What you have to do:
For the material below, return exactly the lines starting at the line containing "- 🎵 Studio-grade" and ending at the line containing "- 💾 Process multiple files at once", both ends included, and no others.

Exercise data:
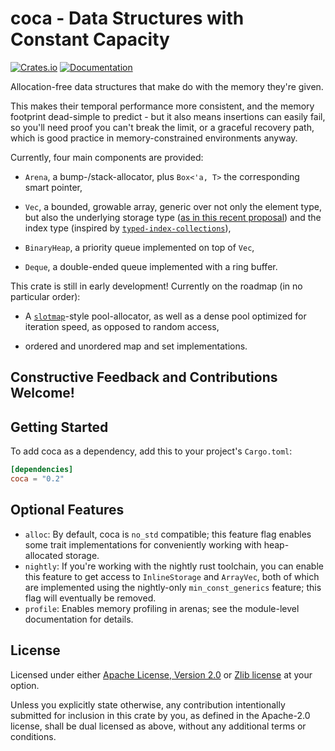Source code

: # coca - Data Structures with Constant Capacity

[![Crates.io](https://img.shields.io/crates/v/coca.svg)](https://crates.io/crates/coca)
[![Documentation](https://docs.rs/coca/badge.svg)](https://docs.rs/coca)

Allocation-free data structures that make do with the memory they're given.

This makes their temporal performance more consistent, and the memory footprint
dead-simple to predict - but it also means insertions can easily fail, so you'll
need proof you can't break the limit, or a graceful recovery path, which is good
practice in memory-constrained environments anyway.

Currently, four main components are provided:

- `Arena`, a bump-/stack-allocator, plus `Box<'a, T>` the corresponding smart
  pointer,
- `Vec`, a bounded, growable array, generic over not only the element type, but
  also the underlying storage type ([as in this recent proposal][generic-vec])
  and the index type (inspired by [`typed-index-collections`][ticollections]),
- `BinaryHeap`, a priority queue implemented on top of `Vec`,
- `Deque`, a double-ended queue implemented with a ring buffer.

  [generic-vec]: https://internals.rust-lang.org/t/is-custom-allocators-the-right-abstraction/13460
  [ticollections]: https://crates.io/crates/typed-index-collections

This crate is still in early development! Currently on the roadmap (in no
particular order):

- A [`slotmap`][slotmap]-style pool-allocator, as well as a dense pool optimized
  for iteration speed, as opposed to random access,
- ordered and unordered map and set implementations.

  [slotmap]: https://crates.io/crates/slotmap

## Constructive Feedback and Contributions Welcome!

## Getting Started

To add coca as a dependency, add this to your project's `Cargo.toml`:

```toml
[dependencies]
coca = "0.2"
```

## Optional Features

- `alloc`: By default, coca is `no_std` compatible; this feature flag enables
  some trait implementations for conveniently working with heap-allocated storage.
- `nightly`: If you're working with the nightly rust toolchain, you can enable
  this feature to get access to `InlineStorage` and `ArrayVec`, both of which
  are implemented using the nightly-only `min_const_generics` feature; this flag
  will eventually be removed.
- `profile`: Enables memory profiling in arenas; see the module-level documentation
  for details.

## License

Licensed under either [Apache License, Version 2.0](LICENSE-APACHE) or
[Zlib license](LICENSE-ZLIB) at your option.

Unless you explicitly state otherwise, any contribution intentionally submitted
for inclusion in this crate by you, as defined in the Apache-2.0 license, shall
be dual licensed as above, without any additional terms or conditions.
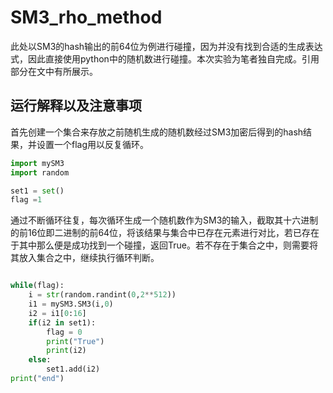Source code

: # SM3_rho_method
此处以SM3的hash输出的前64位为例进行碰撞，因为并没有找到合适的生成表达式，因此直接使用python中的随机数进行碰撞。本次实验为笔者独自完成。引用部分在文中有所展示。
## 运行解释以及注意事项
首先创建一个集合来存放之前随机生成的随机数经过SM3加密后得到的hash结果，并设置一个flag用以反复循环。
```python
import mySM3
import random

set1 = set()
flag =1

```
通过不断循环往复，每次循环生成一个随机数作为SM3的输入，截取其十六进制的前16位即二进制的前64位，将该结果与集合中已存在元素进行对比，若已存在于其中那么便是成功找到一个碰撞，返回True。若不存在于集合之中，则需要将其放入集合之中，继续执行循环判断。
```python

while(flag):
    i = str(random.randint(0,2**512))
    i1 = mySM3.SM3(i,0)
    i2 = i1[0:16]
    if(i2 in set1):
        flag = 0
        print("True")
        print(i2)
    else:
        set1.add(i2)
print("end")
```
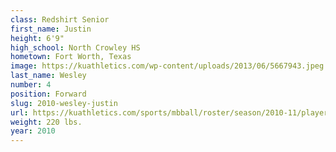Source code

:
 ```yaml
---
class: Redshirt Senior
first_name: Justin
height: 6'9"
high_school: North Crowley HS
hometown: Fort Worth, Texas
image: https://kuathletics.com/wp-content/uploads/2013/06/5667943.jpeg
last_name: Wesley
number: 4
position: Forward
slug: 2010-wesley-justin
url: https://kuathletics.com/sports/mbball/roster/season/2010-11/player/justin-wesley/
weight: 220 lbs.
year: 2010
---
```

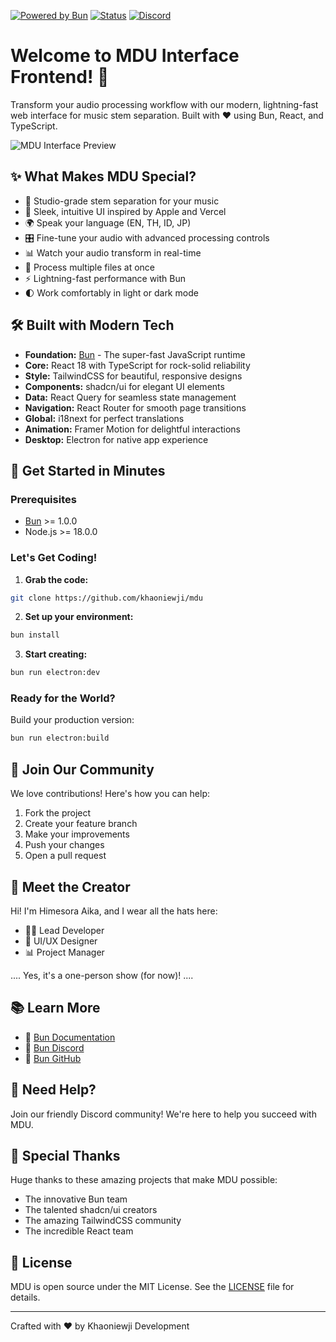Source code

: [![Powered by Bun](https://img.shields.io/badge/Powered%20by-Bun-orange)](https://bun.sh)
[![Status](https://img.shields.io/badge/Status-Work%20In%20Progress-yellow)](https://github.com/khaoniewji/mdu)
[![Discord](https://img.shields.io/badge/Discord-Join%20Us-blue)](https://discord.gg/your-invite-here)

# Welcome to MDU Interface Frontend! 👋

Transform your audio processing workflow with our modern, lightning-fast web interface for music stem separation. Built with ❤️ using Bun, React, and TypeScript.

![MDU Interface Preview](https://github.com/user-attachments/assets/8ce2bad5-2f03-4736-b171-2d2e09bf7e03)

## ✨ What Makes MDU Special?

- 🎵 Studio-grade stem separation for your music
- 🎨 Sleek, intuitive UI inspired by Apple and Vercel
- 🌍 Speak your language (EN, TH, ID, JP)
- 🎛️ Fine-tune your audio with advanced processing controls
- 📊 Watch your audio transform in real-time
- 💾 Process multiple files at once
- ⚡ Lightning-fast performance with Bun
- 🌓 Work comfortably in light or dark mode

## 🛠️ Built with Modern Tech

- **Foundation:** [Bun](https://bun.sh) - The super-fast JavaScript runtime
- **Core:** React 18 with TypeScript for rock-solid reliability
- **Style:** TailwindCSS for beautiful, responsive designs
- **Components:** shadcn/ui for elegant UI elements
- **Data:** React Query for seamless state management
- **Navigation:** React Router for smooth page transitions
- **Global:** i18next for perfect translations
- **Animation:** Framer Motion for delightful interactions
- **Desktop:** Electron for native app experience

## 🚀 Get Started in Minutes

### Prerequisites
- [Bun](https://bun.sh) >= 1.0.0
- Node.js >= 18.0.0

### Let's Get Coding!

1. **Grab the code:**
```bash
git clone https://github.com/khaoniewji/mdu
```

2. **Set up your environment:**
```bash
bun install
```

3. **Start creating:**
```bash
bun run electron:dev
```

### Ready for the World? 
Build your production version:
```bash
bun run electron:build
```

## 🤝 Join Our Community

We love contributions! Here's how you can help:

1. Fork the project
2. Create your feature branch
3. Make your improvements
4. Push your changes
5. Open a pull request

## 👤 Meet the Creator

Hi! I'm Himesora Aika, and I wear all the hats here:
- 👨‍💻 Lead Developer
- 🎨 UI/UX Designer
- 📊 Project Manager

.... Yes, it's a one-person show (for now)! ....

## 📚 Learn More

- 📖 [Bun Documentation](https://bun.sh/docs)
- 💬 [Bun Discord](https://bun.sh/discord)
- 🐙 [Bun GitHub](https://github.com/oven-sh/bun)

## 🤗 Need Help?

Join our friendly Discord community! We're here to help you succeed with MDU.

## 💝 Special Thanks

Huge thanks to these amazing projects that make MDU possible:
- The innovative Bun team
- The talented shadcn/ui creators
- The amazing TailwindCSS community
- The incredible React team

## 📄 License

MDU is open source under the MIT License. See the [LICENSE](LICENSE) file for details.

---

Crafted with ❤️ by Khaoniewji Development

Response for this exercise:
- 🎵 Studio-grade stem separation for your music
- 🎨 Sleek, intuitive UI inspired by Apple and Vercel
- 🌍 Speak your language (EN, TH, ID, JP)
- 🎛️ Fine-tune your audio with advanced processing controls
- 📊 Watch your audio transform in real-time
- 💾 Process multiple files at once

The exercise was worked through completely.